АП Для меня тоже было интересным то, что в театре танца ничего не постулируется.
ЕК Вы говорите о театре танца слово в слово по книжке Лемана «Постдраматический театр».
АП А я сразу понял, что он про театр танца пишет, когда полистал и посмотрел, на чьи спектакли он опирается.
Русское
ЕК Есть ли особые свойства у русского театра танца?
АП Конечно. Таня Баганова специалист в фольклоре; ее ребята замечательно танцевали эту Танину специальную фолкхореографию: летает ведьма, ее привязывают волосами к деревьям, создается мистическая атмосфера. В последних вещах у Тани слишком много хореографии, на мой взгляд. Как только она организует шесть пар и они синхронно танцуют вальс, так тотчас же заканчивается театр. Думаю, Таня думала о русской идентичности своего театра. Думаю так, потому что для меня самого это был важный мотив. Я не стал и уезжать никуда, потому что мне интересно было делать русский театр танца. Поэтому и «Кинетик» появился — из потребности делать свое. Помимо душевности я стал опираться на литературу: Пригов, Хармс, Саша Соколов, Рубинштейн. Там я брал темы и образность.
ЕТ Когда ты в Эстонии сейчас работаешь, ты тоже русский театр танца делаешь?
АП Конечно. Ну и тут я отталкиваюсь от литературы: «Три сестры», «Мастер и Маргарита», «Идиот», «Вишневый сад». Разумеется, я использую не текст, а свои ассоциации. Например, говорю: будем делать «Даму с собачкой». Но ставлю не рассказ, а мои аллюзии по поводу Чехова. Ставлю качели на сцене; женщины носят платья. Да и называется спектакль потом по‑другому. Литературная основа помогает мне создать образ. Иногда я сталкиваю произведение с чужим для него контекстом, чтобы этот образ возник. Когда я учился у Васильева, то хорошо понял силу воздействия контраста, это один из главных принципов знаковой системы. Когда ты что‑то помещаешь в несвойственное ему окружение, оно становится ярче, сильнее проявляет собственные свойства. А с другой стороны, во многих спектаклях наших просто тексты звучали — короткие. Приговские, например. Постмодернистские. Дмитрий Александрович сам замечательно свои тексты читал. Мы с ним соседи были, жили через дом. «Вид русской могилы из Германии» я ставил. Это гениальный текст был, на пару страниц, он звучал в спектакле. Потом Дмитрий Александрович у нас в «Чайке» Тригорина играл: сидел, смотрел на все, потом с Гордеевой танцевал. Потом был Лев Рубинштейн, в одном спектакле мы вывозили его на тележке. Мы хотели, чтобы он в спектакле по его текстам танцевал, а он волновался, какое у него будет трико.
Что случилось
ЕК А как эволюционировал русский театр танца? (Пауза). Я что‑то не то говорю? У вас такие унылые лица стали, будто вы уже похоронили его.

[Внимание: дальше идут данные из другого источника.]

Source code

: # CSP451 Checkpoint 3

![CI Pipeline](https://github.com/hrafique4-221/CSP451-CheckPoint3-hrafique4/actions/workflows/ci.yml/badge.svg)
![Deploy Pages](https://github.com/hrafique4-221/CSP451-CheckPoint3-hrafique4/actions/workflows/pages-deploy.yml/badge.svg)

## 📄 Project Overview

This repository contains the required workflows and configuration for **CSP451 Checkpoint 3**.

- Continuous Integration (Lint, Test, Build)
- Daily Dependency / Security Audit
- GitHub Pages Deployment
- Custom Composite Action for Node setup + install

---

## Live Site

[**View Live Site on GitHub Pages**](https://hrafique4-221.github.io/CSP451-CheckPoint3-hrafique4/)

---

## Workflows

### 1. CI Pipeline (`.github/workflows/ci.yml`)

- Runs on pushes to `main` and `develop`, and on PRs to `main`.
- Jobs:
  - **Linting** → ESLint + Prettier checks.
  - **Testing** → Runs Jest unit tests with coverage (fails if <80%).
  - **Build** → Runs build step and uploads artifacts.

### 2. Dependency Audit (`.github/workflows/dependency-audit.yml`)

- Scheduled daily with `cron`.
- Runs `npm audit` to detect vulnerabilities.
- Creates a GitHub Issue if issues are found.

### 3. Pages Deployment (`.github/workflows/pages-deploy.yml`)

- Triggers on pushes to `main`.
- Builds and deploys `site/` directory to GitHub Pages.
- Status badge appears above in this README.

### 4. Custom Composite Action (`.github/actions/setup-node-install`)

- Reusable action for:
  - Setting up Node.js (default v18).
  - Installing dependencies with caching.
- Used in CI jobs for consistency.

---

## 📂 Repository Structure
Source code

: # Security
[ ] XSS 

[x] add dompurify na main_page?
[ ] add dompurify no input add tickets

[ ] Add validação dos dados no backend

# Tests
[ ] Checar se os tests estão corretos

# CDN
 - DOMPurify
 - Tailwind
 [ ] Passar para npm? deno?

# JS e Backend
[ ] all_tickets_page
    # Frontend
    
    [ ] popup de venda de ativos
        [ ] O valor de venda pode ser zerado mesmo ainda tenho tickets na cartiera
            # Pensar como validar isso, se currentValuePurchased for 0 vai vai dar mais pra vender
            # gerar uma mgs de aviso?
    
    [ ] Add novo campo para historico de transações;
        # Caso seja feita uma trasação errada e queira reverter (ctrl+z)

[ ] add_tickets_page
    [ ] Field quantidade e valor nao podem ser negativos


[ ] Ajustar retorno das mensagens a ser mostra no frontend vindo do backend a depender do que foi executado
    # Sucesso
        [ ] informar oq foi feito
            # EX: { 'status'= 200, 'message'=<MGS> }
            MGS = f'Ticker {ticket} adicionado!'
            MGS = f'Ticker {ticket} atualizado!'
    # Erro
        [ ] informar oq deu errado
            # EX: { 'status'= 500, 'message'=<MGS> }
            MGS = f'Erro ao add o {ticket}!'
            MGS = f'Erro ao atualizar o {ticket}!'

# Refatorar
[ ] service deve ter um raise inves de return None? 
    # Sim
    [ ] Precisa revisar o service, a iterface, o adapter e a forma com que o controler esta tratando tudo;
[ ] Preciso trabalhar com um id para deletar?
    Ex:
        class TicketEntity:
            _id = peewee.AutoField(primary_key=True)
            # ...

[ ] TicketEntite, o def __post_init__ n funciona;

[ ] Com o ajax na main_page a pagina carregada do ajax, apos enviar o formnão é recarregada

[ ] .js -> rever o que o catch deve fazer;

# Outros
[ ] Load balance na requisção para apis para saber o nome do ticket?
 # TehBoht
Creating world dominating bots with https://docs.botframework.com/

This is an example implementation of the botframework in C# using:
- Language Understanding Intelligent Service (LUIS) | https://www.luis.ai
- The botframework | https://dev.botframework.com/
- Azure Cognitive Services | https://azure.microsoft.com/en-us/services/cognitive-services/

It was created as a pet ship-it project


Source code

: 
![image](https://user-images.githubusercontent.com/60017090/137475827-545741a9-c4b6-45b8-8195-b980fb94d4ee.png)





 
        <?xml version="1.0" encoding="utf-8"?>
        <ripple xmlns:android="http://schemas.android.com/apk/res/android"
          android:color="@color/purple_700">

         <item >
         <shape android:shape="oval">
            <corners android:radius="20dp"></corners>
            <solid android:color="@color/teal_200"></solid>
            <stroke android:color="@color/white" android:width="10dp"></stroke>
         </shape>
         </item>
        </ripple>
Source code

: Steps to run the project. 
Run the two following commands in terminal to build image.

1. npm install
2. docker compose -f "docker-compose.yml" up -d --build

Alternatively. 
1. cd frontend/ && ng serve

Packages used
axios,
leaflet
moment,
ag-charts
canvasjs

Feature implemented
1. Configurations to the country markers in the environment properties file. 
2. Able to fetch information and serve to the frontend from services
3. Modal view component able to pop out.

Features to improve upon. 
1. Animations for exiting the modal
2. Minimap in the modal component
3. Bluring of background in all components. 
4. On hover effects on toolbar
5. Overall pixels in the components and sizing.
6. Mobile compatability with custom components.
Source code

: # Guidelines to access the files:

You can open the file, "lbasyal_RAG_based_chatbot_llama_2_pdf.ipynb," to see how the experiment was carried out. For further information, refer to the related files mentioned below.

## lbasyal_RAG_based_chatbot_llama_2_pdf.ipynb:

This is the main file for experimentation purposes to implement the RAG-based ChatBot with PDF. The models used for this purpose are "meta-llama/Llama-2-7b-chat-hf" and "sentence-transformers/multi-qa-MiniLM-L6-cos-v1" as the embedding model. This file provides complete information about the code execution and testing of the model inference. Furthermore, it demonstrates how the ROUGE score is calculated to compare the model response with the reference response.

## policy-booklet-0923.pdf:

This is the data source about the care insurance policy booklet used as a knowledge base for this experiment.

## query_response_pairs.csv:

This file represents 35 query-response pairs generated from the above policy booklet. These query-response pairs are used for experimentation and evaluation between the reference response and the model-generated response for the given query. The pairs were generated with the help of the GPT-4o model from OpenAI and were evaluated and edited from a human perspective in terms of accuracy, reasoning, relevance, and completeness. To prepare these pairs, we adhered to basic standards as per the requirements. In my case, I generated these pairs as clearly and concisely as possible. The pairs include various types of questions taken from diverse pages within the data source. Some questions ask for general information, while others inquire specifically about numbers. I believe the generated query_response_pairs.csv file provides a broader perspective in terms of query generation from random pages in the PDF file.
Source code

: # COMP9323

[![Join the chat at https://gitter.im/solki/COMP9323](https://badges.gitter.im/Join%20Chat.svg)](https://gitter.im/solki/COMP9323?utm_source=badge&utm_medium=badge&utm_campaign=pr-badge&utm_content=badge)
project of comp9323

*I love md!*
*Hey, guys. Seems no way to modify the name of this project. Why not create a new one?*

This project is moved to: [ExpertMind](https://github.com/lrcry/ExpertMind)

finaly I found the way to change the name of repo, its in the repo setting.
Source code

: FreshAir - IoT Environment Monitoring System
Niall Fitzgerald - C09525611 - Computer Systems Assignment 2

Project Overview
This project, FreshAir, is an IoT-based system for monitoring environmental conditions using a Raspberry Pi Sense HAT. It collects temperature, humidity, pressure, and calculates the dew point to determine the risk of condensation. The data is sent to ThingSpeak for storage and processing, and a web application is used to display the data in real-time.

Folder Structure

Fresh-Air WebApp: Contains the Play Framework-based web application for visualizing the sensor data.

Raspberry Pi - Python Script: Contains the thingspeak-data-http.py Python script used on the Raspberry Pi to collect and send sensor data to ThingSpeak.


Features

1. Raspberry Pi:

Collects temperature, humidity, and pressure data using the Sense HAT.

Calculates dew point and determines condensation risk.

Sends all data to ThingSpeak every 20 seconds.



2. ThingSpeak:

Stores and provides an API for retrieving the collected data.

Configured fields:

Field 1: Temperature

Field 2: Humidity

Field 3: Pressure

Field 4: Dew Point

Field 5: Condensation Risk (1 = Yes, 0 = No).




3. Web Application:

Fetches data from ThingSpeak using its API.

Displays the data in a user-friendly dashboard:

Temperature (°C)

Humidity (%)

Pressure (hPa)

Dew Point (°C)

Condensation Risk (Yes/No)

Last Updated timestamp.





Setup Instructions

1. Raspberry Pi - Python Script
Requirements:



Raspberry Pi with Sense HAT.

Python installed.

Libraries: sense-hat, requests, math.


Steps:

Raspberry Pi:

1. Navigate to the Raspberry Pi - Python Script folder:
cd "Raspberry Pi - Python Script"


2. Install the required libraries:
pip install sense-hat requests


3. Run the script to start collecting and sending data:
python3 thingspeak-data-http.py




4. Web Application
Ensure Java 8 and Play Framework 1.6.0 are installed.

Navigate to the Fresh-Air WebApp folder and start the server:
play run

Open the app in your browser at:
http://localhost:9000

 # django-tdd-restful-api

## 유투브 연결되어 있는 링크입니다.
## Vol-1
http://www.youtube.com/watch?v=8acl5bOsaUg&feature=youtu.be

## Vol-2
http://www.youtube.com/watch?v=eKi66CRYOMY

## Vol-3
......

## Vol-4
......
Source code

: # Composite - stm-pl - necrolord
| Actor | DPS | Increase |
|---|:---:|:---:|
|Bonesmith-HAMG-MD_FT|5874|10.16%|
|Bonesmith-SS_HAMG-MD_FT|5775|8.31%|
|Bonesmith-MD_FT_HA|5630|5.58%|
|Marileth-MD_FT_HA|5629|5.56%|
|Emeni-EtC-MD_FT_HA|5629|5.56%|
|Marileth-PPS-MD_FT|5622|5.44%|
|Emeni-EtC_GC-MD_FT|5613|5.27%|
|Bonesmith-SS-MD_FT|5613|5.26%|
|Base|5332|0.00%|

АП Я думаю, что ситуация проблематичная, но связано это не с художественными вещами.
ЕТ Сначала мне было удивительно, что это произошло, но потом я с этим сжилась — с ситуацией, что в 90‑х сложилось несколько имен и групп — «Игуан» Нины Гастевой и Миши Иванова, «Провинциальные танцы» Тани Багановой, Оля Пона и Саша Пепеляев — и с тех пор ничего более масштабного у нас не появилось.
АП Лен, ну нельзя так говорить. Недавно Катя Кислова сделала замечательную работу «Едоки». Ее можно по‑разному оценивать, но это хорошая работа. Или Володя Варнава.
ЕТ Нет! Конечно! Появились и второе, и третье поколения хореографов: Аня Абалихина, Иван Естегнеев и Евгений Кулагин, Эльвира Первова, Александр Андрияшкин, Лариса Александрова, Артем Игнатьев и Анастасия Кадрулева, другие. Но авторских театров танца вокруг сильного хореографа, как это было в 90‑х, больше не появляется. Сегодня драматический театр приглашает хореографов: Таня Гордеева работала с Семеном Александровским, Оля Цветкова — с Андреем Стадниковым. Но групп вокруг хореографов не складывается. Была труппа у Дениса Бородицкого несколько лет — недавно он вынужден был ее распустить.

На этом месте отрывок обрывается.